Figure 1 Identification of compound heterozygous DOCK8 variants in the index patient. (A) Pedigree of the family. Solid symbols indicate affected patient; half solid symbols, heterozygous persons; circles, female family members; square, male family members. (B) Electropherograms showing the novel c.T824A mutation in DOCK8 patient’s epithelial cells and T-cell blasts. (C) Reversion of the deletion in patient’s T cells blasts detected by multiplex ligation-dependent probe amplification. PBMC, peripheral blood mononuclear cells; PT, patient.

TABLE 1
www.frontiersin.org

Table 1 Immunological characteristics of the patient.

FIGURE 2
www.frontiersin.org

Figure 2 Sclerosing cholangitis in the index patient. (A) Upper abdomen magnetic resonance showing diffuse and marked enlargement of intra- and extrahepatic bile ducts. (B) Liver biopsy showing one dilated duct with “onion-skin” type of periductal fibrosis.

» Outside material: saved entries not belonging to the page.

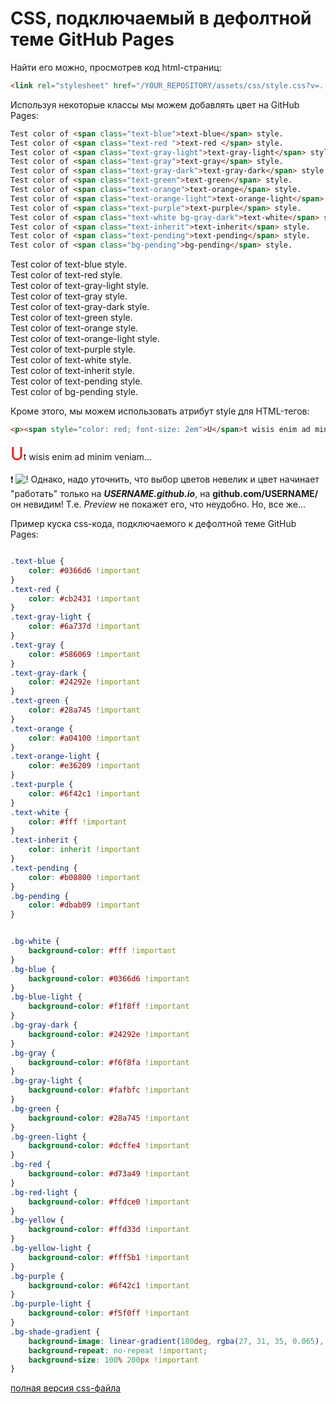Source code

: # CSS, подключаемый в дефолтной теме GitHub Pages

Найти его можно, просмотрев код html-страниц:

```html
<link rel="stylesheet" href="/YOUR_REPOSITORY/assets/css/style.css?v=...">
```
Используя некоторые классы мы можем добавлять цвет на GitHub Pages:

```html
Test color of <span class="text-blue">text-blue</span> style.  
Test color of <span class="text-red ">text-red </span> style.  
Test color of <span class="text-gray-light">text-gray-light</span> style.  
Test color of <span class="text-gray">text-gray</span> style.  
Test color of <span class="text-gray-dark">text-gray-dark</span> style.  
Test color of <span class="text-green">text-green</span> style.  
Test color of <span class="text-orange">text-orange</span> style.  
Test color of <span class="text-orange-light">text-orange-light</span> style.  
Test color of <span class="text-purple">text-purple</span> style.  
Test color of <span class="text-white bg-gray-dark">text-white</span> style.  
Test color of <span class="text-inherit">text-inherit</span> style.  
Test color of <span class="text-pending">text-pending</span> style.  
Test color of <span class="bg-pending">bg-pending</span> style.  
```

Test color of <span class="text-blue">text-blue</span> style.  
Test color of <span class="text-red ">text-red </span> style.  
Test color of <span class="text-gray-light">text-gray-light</span> style.  
Test color of <span class="text-gray">text-gray</span> style.  
Test color of <span class="text-gray-dark">text-gray-dark</span> style.  
Test color of <span class="text-green">text-green</span> style.  
Test color of <span class="text-orange">text-orange</span> style.  
Test color of <span class="text-orange-light">text-orange-light</span> style.  
Test color of <span class="text-purple">text-purple</span> style.  
Test color of <span class="text-white bg-gray-dark">text-white</span> style.  
Test color of <span class="text-inherit">text-inherit</span> style.  
Test color of <span class="text-pending">text-pending</span> style.  
Test color of <span class="bg-pending">bg-pending</span> style.  

Кроме этого, мы можем использовать атрибут style для HTML-тегов:

```html
<p><span style="color: red; font-size: 2em">U</span>t wisis enim ad minim veniam...</p>
```

<p><span style="color: red; font-size: 2em">U</span>t wisis enim ad minim veniam...</p>


:exclamation: ![!](/technote/i/wa.png) Однако, надо уточнить, что выбор цветов невелик и цвет начинает "работать" только на _**USERNAME.github.io**_, на **github.com/USERNAME/** он невидим! Т.е. _Preview_ не покажет его, что неудобно. Но, все же...

Пример куска css-кода, подключаемого к дефолтной теме GitHub Pages:

```css

.text-blue {
	color: #0366d6 !important
}
.text-red {
	color: #cb2431 !important
}
.text-gray-light {
	color: #6a737d !important
}
.text-gray {
	color: #586069 !important
}
.text-gray-dark {
	color: #24292e !important
}
.text-green {
	color: #28a745 !important
}
.text-orange {
	color: #a04100 !important
}
.text-orange-light {
	color: #e36209 !important
}
.text-purple {
	color: #6f42c1 !important
}
.text-white {
	color: #fff !important
}
.text-inherit {
	color: inherit !important
}
.text-pending {
	color: #b08800 !important
}
.bg-pending {
	color: #dbab09 !important
}


.bg-white {
	background-color: #fff !important
}
.bg-blue {
	background-color: #0366d6 !important
}
.bg-blue-light {
	background-color: #f1f8ff !important
}
.bg-gray-dark {
	background-color: #24292e !important
}
.bg-gray {
	background-color: #f6f8fa !important
}
.bg-gray-light {
	background-color: #fafbfc !important
}
.bg-green {
	background-color: #28a745 !important
}
.bg-green-light {
	background-color: #dcffe4 !important
}
.bg-red {
	background-color: #d73a49 !important
}
.bg-red-light {
	background-color: #ffdce0 !important
}
.bg-yellow {
	background-color: #ffd33d !important
}
.bg-yellow-light {
	background-color: #fff5b1 !important
}
.bg-purple {
	background-color: #6f42c1 !important
}
.bg-purple-light {
	background-color: #f5f0ff !important
}
.bg-shade-gradient {
	background-image: linear-gradient(180deg, rgba(27, 31, 35, 0.065), rgba(27, 31, 35, 0)) !important;
	background-repeat: no-repeat !important;
	background-size: 100% 200px !important
}
```

[полная версия css-файла](github.css)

During the follow-up, neutropenia was detected with occasionally normal neutrophil count (Table 1). Analyses of main lymphocyte population consistently displayed reduced T cell counts compared to age-matched healthy controls (HC), while evaluation of lymphocyte subsets revealed a moderate reduction of naïve T cells and memory B cells. At 7 years of age, regulatory T cells (Treg), defined as CD4+CD25+CD127low/- cells, were analyzed, resulting in a percentage that was below the detection limit of age-matched HC and in a significant reduction of their absolute count (below 2SD from mean; Table 1). The release of new lymphocytes by the thymus, either quantified by means of T-cell receptor (TR) excision circles (TRECs) or recent thymic emigrants’ counts, was reduced in comparison to that of age-matched HC. Flow cytometric analysis of T lymphocyte proliferation by incorporation of carboxyfluorescein diacetate succinimidyl ester was assessed, displaying a markedly reduced proliferation ability at the level of CD8+ cells either upon stimulation with phytoemoagglutinin (PHA) or with anti-CD3 monoclonal antibody. Spectratyping analysis of T-cell receptor variable beta (TRBV) chain subgroups revealed a restricted T-cell repertoire. The production of new B-lymphocytes from the bone marrow, measured by means of K-deleting recombination excision circles (KRECs), was comparable to that HC. Evaluation of serum immunoglobulins indicated reduced IgM and moderately elevated IgE (Table 1).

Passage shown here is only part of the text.